- _What is needed_:
The result should be a full, exact repeat of the entries, free of pictures.

- _Data extract_:
########################################

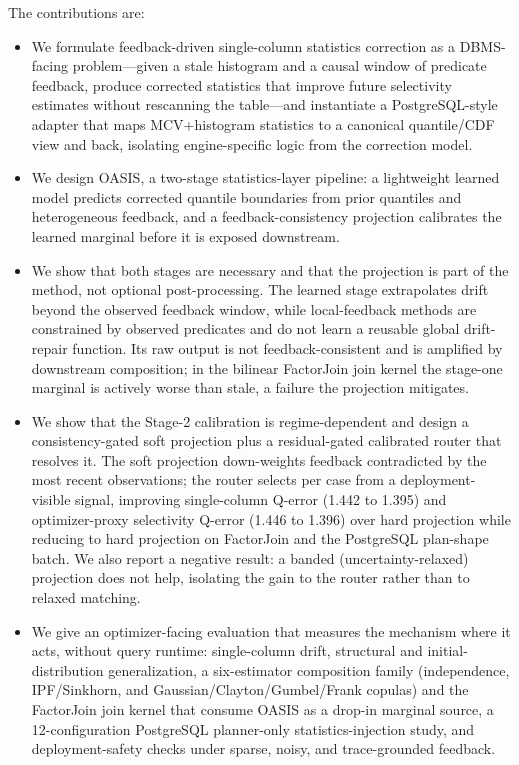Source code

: \documentclass[preprint,12pt]{elsarticle}
\begin{document}
The contributions are:
\begin{itemize}
  \item We formulate feedback-driven single-column statistics correction as a
        DBMS-facing problem---given a stale histogram and a causal window of
        predicate feedback, produce corrected statistics that improve future
        selectivity estimates without rescanning the table---and instantiate a
        PostgreSQL-style adapter that maps MCV+histogram statistics to a
        canonical quantile/CDF view and back, isolating engine-specific logic
        from the correction model.
  \item We design OASIS, a two-stage statistics-layer pipeline: a lightweight
        learned model predicts corrected quantile boundaries from prior quantiles
        and heterogeneous feedback, and a feedback-consistency projection
        calibrates the learned marginal before it is exposed downstream.
  \item We show that both stages are necessary and that the projection is part of
        the method, not optional post-processing. The learned stage extrapolates
        drift beyond the observed feedback window, while local-feedback methods
        are constrained by observed predicates and do not learn a reusable global
        drift-repair function. Its raw output is not feedback-consistent and is
        amplified by downstream composition; in the bilinear FactorJoin join
        kernel the stage-one marginal is actively worse than stale, a failure
        the projection mitigates.
  \item We show that the Stage-2 calibration is regime-dependent and design a
        consistency-gated soft projection plus a residual-gated calibrated router
        that resolves it. The soft projection down-weights feedback contradicted
        by the most recent observations; the router selects per case from a
        deployment-visible signal, improving single-column Q-error (1.442 to
        1.395) and optimizer-proxy selectivity Q-error (1.446 to 1.396) over hard
        projection while reducing to hard projection on FactorJoin and the
        PostgreSQL plan-shape batch. We also report a negative result: a banded
        (uncertainty-relaxed) projection does not help, isolating the gain to the
        router rather than to relaxed matching.
  \item We give an optimizer-facing evaluation that measures the mechanism where
        it acts, without query runtime: single-column drift, structural and
        initial-distribution generalization, a six-estimator composition family
        (independence, IPF/Sinkhorn, and Gaussian/Clayton/Gumbel/Frank copulas)
        and the FactorJoin join kernel that consume OASIS as a drop-in marginal
        source, a 12-configuration PostgreSQL planner-only statistics-injection
        study, and deployment-safety checks under sparse, noisy, and
        trace-grounded feedback.
\end{itemize}
\end{document}
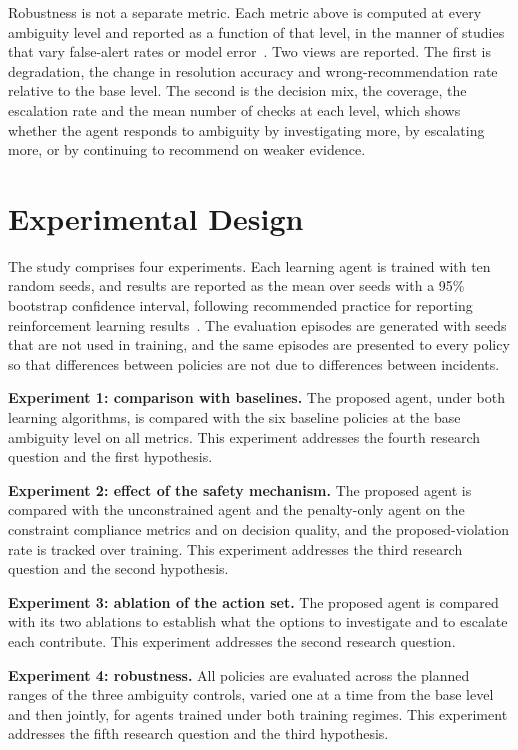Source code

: \documentclass[12pt,a4paper]{article}
\begin{document}
Robustness is not a separate metric. Each metric above is computed at every ambiguity level and reported as a function of that level, in the manner of studies that vary false-alert rates or model error~\cite{kim2025,hammar2025}. Two views are reported. The first is degradation, the change in resolution accuracy and wrong-recommendation rate relative to the base level. The second is the decision mix, the coverage, the escalation rate and the mean number of checks at each level, which shows whether the agent responds to ambiguity by investigating more, by escalating more, or by continuing to recommend on weaker evidence.

\section{Experimental Design}
\label{sec:experiments}

The study comprises four experiments. Each learning agent is trained with ten random seeds, and results are reported as the mean over seeds with a 95\% bootstrap confidence interval, following recommended practice for reporting reinforcement learning results~\cite{agarwal2021}. The evaluation episodes are generated with seeds that are not used in training, and the same episodes are presented to every policy so that differences between policies are not due to differences between incidents.

\textbf{Experiment 1: comparison with baselines.} The proposed agent, under both learning algorithms, is compared with the six baseline policies at the base ambiguity level on all metrics. This experiment addresses the fourth research question and the first hypothesis.

\textbf{Experiment 2: effect of the safety mechanism.} The proposed agent is compared with the unconstrained agent and the penalty-only agent on the constraint compliance metrics and on decision quality, and the proposed-violation rate is tracked over training. This experiment addresses the third research question and the second hypothesis.

\textbf{Experiment 3: ablation of the action set.} The proposed agent is compared with its two ablations to establish what the options to investigate and to escalate each contribute. This experiment addresses the second research question.

\textbf{Experiment 4: robustness.} All policies are evaluated across the planned ranges of the three ambiguity controls, varied one at a time from the base level and then jointly, for agents trained under both training regimes. This experiment addresses the fifth research question and the third hypothesis.
\end{document}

########################################

- _Response below_:
Source code

: \documentclass[preprint,12pt]{elsarticle}
\begin{document}
The contributions are:
\begin{itemize}
  \item We formulate feedback-driven single-column statistics correction as a
        DBMS-facing problem---given a stale histogram and a causal window of
        predicate feedback, produce corrected statistics that improve future
        selectivity estimates without rescanning the table---and instantiate a
        PostgreSQL-style adapter that maps MCV+histogram statistics to a
        canonical quantile/CDF view and back, isolating engine-specific logic
        from the correction model.
  \item We design OASIS, a two-stage statistics-layer pipeline: a lightweight
        learned model predicts corrected quantile boundaries from prior quantiles
        and heterogeneous feedback, and a feedback-consistency projection
        calibrates the learned marginal before it is exposed downstream.
  \item We show that both stages are necessary and that the projection is part of
        the method, not optional post-processing. The learned stage extrapolates
        drift beyond the observed feedback window, while local-feedback methods
        are constrained by observed predicates and do not learn a reusable global
        drift-repair function. Its raw output is not feedback-consistent and is
        amplified by downstream composition; in the bilinear FactorJoin join
        kernel the stage-one marginal is actively worse than stale, a failure
        the projection mitigates.
  \item We show that the Stage-2 calibration is regime-dependent and design a
        consistency-gated soft projection plus a residual-gated calibrated router
        that resolves it. The soft projection down-weights feedback contradicted
        by the most recent observations; the router selects per case from a
        deployment-visible signal, improving single-column Q-error (1.442 to
        1.395) and optimizer-proxy selectivity Q-error (1.446 to 1.396) over hard
        projection while reducing to hard projection on FactorJoin and the
        PostgreSQL plan-shape batch. We also report a negative result: a banded
        (uncertainty-relaxed) projection does not help, isolating the gain to the
        router rather than to relaxed matching.
  \item We give an optimizer-facing evaluation that measures the mechanism where
        it acts, without query runtime: single-column drift, structural and
        initial-distribution generalization, a six-estimator composition family
        (independence, IPF/Sinkhorn, and Gaussian/Clayton/Gumbel/Frank copulas)
        and the FactorJoin join kernel that consume OASIS as a drop-in marginal
        source, a 12-configuration PostgreSQL planner-only statistics-injection
        study, and deployment-safety checks under sparse, noisy, and
        trace-grounded feedback.
\end{itemize}
\end{document}
Source code

: \documentclass[12pt,a4paper]{article}
\begin{document}
Robustness is not a separate metric. Each metric above is computed at every ambiguity level and reported as a function of that level, in the manner of studies that vary false-alert rates or model error~\cite{kim2025,hammar2025}. Two views are reported. The first is degradation, the change in resolution accuracy and wrong-recommendation rate relative to the base level. The second is the decision mix, the coverage, the escalation rate and the mean number of checks at each level, which shows whether the agent responds to ambiguity by investigating more, by escalating more, or by continuing to recommend on weaker evidence.

\section{Experimental Design}
\label{sec:experiments}

The study comprises four experiments. Each learning agent is trained with ten random seeds, and results are reported as the mean over seeds with a 95\% bootstrap confidence interval, following recommended practice for reporting reinforcement learning results~\cite{agarwal2021}. The evaluation episodes are generated with seeds that are not used in training, and the same episodes are presented to every policy so that differences between policies are not due to differences between incidents.

\textbf{Experiment 1: comparison with baselines.} The proposed agent, under both learning algorithms, is compared with the six baseline policies at the base ambiguity level on all metrics. This experiment addresses the fourth research question and the first hypothesis.

\textbf{Experiment 2: effect of the safety mechanism.} The proposed agent is compared with the unconstrained agent and the penalty-only agent on the constraint compliance metrics and on decision quality, and the proposed-violation rate is tracked over training. This experiment addresses the third research question and the second hypothesis.

\textbf{Experiment 3: ablation of the action set.} The proposed agent is compared with its two ablations to establish what the options to investigate and to escalate each contribute. This experiment addresses the second research question.

\textbf{Experiment 4: robustness.} All policies are evaluated across the planned ranges of the three ambiguity controls, varied one at a time from the base level and then jointly, for agents trained under both training regimes. This experiment addresses the fifth research question and the third hypothesis.
\end{document}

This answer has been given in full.